AIM OF THE TASK: Stop after the line containing "by one ROC."; retype every line of the data before it exactly, starting from the first.

*** Opening EXERCISE INPUT ***

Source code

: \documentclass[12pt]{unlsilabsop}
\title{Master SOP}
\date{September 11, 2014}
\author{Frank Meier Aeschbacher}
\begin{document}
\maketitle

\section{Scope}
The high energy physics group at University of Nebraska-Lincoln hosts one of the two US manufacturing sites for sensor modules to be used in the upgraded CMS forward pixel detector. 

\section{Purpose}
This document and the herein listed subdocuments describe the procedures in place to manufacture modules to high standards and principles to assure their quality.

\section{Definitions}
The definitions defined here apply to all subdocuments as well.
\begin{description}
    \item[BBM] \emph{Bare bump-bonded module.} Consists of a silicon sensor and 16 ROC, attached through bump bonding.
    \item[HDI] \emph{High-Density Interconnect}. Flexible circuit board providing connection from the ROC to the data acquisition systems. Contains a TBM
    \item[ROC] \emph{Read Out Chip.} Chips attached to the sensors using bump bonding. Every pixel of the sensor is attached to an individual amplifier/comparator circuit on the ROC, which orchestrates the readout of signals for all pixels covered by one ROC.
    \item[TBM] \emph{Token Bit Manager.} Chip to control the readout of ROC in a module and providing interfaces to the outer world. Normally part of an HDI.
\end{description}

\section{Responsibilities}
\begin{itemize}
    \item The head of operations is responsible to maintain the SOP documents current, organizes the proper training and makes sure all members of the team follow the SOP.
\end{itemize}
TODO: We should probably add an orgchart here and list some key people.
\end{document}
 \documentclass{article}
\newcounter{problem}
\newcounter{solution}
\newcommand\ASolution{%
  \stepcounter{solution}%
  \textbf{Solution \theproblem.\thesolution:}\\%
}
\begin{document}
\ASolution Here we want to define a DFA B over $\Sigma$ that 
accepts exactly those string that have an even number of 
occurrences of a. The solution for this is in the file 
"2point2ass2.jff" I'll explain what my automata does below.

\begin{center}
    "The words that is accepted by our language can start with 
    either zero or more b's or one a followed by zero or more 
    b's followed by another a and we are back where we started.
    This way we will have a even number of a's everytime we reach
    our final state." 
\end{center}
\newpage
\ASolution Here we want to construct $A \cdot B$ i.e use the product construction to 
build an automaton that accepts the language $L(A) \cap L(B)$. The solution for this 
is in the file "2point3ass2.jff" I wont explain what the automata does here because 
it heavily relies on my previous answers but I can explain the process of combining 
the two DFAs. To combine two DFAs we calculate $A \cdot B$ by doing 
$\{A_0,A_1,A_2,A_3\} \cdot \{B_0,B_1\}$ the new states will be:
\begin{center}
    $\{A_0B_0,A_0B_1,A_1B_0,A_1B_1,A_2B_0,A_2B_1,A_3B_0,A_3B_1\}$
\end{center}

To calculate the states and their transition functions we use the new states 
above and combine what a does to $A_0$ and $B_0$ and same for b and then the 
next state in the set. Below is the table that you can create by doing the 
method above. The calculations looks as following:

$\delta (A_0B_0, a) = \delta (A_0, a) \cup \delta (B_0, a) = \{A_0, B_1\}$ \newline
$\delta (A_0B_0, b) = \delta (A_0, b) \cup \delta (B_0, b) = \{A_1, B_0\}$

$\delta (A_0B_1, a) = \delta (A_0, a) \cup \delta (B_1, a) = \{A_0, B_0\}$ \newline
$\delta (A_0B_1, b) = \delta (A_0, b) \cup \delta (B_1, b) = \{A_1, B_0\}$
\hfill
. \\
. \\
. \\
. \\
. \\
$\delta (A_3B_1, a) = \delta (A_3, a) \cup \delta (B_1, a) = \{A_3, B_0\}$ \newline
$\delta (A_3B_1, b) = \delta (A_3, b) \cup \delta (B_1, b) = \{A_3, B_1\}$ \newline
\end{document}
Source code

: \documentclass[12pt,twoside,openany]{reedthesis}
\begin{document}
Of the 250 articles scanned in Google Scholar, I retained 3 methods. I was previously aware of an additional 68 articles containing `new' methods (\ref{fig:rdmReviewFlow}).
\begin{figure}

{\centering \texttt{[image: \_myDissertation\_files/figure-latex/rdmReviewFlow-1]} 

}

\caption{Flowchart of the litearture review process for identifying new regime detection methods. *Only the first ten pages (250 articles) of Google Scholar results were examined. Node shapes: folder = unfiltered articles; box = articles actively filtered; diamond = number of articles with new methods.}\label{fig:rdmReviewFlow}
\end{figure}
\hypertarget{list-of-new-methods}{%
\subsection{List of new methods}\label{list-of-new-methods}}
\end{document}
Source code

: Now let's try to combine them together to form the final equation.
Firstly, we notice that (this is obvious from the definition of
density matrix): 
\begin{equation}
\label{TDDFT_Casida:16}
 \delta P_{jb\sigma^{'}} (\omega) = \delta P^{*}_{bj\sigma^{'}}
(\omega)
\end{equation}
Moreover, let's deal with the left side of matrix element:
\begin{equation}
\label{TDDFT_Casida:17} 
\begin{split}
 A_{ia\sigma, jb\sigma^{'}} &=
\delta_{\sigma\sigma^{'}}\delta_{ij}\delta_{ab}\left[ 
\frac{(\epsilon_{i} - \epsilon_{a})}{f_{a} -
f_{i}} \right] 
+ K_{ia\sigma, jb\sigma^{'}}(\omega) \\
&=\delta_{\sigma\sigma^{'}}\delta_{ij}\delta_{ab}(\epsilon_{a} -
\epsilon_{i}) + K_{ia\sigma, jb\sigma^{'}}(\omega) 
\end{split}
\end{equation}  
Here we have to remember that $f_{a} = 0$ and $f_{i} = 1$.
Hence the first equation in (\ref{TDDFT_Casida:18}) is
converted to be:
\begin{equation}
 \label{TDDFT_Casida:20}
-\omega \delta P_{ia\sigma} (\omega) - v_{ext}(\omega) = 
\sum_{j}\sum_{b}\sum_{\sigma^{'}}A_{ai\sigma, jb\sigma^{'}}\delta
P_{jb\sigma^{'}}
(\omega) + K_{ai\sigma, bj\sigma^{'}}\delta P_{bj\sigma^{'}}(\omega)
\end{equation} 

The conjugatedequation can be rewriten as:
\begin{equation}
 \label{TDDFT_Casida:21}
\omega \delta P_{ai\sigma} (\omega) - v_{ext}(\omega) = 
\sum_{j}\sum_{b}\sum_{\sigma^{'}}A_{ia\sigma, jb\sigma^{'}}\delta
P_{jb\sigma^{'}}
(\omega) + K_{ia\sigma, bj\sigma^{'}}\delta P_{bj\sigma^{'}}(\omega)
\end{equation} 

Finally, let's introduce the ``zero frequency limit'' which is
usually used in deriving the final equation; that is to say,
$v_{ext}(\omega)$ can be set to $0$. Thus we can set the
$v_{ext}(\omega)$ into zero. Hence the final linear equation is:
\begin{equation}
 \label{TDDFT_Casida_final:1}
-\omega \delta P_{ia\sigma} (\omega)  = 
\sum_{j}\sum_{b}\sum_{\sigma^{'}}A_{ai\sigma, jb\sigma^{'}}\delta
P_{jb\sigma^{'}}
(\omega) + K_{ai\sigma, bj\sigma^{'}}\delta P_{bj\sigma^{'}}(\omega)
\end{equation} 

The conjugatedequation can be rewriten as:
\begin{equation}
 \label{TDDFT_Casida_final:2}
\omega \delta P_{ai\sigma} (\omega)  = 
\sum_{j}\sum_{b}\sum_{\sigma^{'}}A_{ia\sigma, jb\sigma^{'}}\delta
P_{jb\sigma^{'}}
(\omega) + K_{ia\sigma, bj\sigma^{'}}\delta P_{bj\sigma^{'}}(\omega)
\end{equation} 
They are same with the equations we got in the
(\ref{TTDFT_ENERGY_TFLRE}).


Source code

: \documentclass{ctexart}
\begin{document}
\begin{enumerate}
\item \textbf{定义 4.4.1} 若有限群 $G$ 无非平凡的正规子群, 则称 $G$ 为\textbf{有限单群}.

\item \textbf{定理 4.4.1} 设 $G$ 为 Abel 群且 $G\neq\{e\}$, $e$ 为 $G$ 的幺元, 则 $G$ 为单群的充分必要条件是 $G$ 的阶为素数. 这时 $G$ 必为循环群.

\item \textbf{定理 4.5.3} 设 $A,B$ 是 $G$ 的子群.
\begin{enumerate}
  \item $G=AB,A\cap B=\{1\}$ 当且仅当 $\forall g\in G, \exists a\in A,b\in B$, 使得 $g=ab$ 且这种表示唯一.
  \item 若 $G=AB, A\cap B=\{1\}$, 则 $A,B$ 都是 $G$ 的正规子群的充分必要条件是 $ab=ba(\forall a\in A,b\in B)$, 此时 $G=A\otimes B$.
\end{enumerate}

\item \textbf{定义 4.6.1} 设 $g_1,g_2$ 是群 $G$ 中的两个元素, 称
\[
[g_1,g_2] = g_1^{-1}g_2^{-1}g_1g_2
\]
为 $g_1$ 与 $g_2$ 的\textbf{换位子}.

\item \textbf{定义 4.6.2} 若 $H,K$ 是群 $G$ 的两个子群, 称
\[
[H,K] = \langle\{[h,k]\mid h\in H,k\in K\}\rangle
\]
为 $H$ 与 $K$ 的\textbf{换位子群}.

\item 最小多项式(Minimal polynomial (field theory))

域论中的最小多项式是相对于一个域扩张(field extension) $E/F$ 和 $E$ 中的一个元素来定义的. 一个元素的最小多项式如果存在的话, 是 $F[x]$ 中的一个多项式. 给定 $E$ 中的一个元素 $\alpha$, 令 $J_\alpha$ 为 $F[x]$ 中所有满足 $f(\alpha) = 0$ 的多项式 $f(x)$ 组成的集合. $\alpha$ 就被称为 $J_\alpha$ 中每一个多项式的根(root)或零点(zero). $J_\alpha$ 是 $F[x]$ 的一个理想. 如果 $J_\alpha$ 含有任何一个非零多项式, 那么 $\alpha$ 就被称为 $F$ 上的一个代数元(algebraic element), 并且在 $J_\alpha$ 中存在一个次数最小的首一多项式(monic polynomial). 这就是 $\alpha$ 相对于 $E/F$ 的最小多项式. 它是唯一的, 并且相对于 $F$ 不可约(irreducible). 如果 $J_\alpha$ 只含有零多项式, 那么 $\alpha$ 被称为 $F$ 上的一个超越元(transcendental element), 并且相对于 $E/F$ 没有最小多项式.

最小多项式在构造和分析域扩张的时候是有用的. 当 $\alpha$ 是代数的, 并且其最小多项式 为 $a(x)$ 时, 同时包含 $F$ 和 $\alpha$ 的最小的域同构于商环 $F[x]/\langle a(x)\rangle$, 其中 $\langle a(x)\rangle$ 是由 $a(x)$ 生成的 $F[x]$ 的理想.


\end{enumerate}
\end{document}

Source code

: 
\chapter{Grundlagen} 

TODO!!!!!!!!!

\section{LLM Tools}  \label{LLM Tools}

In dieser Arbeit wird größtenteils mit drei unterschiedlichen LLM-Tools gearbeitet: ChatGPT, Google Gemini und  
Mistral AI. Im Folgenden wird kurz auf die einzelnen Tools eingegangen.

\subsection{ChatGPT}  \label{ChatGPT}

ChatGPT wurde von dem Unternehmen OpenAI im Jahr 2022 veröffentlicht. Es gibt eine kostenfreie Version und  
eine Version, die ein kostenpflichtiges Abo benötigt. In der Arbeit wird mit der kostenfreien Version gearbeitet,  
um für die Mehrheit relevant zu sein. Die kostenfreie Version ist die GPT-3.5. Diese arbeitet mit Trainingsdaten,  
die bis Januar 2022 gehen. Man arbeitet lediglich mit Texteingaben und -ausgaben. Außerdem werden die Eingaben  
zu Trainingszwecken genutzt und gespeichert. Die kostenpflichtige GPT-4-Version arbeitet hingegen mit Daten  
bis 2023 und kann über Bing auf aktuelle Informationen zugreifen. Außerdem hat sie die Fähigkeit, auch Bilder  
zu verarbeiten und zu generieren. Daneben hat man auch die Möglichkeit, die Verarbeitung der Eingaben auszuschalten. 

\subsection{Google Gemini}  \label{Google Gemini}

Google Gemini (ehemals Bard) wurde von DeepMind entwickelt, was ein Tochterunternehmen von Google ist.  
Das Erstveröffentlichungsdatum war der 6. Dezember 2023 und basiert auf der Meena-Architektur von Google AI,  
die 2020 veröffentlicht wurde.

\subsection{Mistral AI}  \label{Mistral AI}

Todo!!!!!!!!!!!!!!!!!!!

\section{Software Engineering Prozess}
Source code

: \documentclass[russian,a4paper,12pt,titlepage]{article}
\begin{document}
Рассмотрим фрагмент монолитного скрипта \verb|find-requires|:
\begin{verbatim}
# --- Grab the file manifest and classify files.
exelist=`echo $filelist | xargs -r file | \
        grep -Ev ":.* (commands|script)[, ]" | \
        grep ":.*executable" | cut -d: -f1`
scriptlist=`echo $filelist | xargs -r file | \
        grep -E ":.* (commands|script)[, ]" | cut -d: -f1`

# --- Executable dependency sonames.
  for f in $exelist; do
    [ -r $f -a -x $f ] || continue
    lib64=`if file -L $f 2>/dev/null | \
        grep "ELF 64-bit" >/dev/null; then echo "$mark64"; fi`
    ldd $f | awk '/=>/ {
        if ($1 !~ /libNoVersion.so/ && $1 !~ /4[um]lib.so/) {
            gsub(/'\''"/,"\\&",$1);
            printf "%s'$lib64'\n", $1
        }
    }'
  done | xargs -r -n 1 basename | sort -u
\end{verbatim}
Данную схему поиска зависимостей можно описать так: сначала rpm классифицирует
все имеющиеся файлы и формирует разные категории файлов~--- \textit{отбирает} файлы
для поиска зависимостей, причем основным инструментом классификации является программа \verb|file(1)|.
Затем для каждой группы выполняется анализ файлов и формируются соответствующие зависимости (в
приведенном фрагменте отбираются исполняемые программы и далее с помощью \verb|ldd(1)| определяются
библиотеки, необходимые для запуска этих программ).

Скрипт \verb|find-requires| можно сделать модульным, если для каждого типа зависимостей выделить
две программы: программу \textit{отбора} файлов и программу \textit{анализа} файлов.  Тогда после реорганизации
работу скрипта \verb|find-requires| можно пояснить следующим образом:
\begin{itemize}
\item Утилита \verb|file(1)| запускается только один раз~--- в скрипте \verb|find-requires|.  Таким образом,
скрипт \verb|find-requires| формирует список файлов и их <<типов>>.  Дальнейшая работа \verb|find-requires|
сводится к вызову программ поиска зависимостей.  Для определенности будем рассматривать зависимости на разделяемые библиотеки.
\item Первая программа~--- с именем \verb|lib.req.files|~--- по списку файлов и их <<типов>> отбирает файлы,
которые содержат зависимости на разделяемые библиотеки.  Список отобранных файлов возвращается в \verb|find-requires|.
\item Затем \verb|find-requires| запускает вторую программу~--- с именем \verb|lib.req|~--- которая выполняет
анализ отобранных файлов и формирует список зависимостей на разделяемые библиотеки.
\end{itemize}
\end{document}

*** Closing EXERCISE INPUT ***

WRITTEN REPLY:
Source code

: \documentclass[12pt]{unlsilabsop}
\title{Master SOP}
\date{September 11, 2014}
\author{Frank Meier Aeschbacher}
\begin{document}
\maketitle

\section{Scope}
The high energy physics group at University of Nebraska-Lincoln hosts one of the two US manufacturing sites for sensor modules to be used in the upgraded CMS forward pixel detector. 

\section{Purpose}
This document and the herein listed subdocuments describe the procedures in place to manufacture modules to high standards and principles to assure their quality.

\section{Definitions}
The definitions defined here apply to all subdocuments as well.
\begin{description}
    \item[BBM] \emph{Bare bump-bonded module.} Consists of a silicon sensor and 16 ROC, attached through bump bonding.
    \item[HDI] \emph{High-Density Interconnect}. Flexible circuit board providing connection from the ROC to the data acquisition systems. Contains a TBM
    \item[ROC] \emph{Read Out Chip.} Chips attached to the sensors using bump bonding. Every pixel of the sensor is attached to an individual amplifier/comparator circuit on the ROC, which orchestrates the readout of signals for all pixels covered by one ROC.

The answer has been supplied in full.